:: The data ::
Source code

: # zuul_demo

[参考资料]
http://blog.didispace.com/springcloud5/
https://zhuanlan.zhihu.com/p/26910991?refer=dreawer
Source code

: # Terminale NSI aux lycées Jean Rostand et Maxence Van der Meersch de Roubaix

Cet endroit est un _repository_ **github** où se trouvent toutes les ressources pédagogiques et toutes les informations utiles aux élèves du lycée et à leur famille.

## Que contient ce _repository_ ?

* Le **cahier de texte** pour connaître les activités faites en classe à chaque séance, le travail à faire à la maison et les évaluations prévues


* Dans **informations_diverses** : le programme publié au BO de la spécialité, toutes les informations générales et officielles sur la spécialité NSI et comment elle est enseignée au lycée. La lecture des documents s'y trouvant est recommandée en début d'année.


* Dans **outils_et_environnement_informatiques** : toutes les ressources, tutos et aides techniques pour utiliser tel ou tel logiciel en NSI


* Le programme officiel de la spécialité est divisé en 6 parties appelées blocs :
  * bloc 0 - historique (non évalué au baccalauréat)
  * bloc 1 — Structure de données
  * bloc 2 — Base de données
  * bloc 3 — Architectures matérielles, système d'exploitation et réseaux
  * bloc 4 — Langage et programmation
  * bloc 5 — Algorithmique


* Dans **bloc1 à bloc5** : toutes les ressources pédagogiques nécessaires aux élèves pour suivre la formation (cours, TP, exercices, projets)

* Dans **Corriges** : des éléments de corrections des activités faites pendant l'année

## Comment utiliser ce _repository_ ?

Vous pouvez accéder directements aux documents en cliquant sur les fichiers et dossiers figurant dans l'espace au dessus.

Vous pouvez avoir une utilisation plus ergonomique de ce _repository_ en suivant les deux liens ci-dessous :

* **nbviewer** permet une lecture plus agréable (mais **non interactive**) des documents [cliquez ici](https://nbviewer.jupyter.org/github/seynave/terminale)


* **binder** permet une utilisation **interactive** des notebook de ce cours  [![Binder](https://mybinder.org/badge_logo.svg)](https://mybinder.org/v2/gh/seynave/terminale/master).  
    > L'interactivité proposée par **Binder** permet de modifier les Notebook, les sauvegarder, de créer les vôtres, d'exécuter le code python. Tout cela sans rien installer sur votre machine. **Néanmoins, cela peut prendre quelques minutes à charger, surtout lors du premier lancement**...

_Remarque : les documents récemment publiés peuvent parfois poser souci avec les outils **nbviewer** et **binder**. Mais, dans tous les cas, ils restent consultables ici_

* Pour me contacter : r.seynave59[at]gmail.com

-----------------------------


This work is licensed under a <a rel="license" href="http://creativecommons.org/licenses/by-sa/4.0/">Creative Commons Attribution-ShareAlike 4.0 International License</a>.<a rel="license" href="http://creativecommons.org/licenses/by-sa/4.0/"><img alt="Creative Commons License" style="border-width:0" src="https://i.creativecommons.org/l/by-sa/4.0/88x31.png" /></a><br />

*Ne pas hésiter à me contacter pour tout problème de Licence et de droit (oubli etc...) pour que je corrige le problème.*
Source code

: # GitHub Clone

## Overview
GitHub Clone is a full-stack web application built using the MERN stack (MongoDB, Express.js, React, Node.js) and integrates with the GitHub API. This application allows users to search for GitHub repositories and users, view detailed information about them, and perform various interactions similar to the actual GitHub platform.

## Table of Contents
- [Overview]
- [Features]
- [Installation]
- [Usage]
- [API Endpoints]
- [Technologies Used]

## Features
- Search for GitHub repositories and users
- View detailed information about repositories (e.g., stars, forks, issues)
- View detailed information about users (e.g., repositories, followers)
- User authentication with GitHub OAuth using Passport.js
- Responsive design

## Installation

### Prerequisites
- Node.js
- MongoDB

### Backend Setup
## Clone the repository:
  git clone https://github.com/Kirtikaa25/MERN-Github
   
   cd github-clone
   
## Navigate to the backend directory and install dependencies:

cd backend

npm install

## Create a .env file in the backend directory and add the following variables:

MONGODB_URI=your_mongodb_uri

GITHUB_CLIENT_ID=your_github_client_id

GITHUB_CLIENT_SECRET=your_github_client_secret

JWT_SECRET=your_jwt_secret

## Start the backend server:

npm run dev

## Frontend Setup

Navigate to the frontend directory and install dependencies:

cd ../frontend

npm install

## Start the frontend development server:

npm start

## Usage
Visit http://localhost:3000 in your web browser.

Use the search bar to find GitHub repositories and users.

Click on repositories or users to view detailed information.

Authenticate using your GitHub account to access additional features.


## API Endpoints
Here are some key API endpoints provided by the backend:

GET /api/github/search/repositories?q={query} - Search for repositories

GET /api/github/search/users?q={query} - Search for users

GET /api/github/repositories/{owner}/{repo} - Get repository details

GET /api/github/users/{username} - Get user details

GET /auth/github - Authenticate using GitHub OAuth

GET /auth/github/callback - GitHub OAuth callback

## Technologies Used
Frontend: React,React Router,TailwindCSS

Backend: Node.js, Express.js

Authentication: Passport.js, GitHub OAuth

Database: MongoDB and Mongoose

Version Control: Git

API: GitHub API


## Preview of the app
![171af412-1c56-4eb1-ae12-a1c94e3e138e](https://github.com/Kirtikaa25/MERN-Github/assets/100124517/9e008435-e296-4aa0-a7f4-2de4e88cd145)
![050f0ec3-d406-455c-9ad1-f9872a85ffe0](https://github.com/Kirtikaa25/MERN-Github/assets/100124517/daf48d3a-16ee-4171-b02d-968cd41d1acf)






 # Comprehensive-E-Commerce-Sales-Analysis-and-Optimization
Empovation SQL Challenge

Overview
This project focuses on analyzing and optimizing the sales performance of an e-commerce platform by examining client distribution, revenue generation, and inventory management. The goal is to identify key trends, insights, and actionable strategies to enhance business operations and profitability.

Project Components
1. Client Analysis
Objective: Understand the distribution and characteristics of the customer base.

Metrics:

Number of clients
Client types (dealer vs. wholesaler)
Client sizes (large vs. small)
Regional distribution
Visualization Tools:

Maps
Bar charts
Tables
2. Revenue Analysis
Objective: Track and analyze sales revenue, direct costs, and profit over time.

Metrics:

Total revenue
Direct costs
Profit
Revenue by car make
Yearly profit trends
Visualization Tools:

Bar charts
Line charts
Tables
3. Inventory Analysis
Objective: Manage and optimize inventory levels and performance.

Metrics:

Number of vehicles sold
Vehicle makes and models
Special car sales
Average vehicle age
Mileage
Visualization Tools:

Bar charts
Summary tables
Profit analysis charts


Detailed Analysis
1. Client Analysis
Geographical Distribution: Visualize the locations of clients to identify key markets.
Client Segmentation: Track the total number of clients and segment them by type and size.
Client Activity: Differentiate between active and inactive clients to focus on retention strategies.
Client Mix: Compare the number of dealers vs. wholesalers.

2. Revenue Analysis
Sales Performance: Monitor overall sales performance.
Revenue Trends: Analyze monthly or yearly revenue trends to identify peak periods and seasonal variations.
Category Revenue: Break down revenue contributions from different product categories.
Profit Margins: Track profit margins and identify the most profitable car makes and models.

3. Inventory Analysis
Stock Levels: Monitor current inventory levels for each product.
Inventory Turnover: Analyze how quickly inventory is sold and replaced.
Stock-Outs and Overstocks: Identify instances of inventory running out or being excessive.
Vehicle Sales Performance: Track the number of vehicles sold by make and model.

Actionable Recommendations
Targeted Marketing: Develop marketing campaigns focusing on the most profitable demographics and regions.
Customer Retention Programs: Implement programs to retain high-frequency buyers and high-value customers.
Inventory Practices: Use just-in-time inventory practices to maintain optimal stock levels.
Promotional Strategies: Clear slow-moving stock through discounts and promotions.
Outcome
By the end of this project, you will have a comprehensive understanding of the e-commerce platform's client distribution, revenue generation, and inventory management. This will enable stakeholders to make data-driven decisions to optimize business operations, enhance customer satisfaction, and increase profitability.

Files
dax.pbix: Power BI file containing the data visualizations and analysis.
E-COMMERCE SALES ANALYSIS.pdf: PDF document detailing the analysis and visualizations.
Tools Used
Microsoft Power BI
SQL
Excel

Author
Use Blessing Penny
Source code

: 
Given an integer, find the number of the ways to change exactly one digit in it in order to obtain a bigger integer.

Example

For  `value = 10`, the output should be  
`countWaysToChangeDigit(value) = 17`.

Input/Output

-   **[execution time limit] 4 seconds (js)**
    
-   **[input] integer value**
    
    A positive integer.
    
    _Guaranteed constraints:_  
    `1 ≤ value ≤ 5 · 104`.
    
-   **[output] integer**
:::
:: The data ::
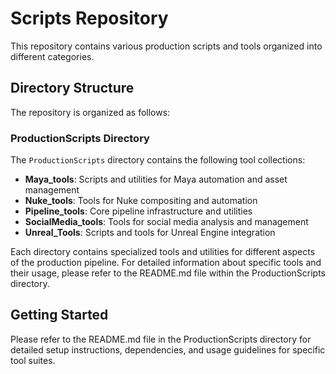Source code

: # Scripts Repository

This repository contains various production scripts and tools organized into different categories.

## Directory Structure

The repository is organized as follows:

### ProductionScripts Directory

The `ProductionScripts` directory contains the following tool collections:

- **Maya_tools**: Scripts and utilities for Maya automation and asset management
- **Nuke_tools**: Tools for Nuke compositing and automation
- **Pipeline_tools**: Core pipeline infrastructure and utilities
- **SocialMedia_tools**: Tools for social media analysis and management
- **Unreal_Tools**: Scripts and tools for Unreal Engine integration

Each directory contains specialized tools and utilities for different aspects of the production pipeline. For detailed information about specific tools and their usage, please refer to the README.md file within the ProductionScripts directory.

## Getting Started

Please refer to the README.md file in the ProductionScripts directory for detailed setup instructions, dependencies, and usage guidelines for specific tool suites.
:::
:: The data ::
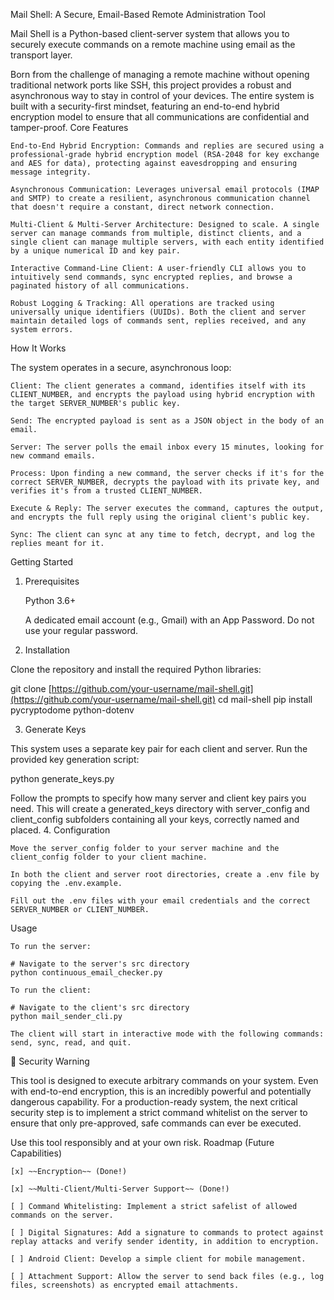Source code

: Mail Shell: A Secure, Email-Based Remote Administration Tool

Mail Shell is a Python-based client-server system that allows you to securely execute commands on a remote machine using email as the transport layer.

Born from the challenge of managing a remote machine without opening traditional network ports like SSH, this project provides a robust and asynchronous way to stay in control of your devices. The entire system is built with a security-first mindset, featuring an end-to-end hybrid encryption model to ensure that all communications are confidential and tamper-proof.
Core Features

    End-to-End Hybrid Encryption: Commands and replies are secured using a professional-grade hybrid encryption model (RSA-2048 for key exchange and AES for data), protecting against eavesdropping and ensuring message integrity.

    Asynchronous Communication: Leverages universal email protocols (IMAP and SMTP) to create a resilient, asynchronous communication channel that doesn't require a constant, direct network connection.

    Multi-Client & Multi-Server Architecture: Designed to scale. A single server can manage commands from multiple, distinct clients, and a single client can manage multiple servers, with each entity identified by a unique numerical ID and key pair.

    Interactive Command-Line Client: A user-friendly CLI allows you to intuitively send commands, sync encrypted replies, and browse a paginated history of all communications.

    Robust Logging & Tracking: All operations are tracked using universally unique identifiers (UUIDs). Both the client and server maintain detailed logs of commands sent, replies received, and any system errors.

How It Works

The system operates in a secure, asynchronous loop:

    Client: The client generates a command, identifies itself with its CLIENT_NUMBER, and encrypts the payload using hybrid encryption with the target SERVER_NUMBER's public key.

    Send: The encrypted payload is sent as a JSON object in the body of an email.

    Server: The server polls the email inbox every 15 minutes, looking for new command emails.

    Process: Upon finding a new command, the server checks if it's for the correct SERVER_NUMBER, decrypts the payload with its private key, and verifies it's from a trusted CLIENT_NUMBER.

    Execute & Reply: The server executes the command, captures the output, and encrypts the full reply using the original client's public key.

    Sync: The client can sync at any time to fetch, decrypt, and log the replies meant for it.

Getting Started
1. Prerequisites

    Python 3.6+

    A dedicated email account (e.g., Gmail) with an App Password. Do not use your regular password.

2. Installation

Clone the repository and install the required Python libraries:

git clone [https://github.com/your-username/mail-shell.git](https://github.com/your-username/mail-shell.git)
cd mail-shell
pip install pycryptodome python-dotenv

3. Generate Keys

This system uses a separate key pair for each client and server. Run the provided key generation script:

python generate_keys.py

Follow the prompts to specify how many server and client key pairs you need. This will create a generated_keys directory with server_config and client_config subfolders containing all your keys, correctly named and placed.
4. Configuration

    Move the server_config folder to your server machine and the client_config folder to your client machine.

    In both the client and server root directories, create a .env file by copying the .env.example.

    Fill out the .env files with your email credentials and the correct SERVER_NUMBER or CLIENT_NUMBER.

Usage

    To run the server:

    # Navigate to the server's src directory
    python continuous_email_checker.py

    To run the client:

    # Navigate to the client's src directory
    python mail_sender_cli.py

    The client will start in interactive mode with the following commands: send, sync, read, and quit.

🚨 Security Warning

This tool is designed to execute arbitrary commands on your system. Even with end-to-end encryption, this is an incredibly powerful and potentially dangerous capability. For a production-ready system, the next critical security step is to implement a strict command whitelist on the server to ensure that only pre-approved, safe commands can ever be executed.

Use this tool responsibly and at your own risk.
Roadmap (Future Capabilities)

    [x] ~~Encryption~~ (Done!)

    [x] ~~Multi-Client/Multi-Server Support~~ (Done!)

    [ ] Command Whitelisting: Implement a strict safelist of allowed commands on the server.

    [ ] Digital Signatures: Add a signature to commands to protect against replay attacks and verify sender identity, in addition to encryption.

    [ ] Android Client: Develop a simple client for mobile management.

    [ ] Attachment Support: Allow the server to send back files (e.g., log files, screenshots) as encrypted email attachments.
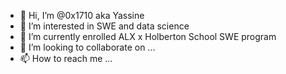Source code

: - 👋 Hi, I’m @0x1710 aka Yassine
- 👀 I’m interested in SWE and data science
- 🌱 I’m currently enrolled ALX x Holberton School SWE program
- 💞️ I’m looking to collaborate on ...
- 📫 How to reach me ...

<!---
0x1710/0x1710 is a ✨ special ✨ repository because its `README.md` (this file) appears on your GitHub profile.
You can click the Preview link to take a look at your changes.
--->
:::
Work required => Return each line of the entries that holds the string "élèves".

Response area =>
Cet endroit est un _repository_ **github** où se trouvent toutes les ressources pédagogiques et toutes les informations utiles aux élèves du lycée et à leur famille.
* Dans **bloc1 à bloc5** : toutes les ressources pédagogiques nécessaires aux élèves pour suivre la formation (cours, TP, exercices, projets)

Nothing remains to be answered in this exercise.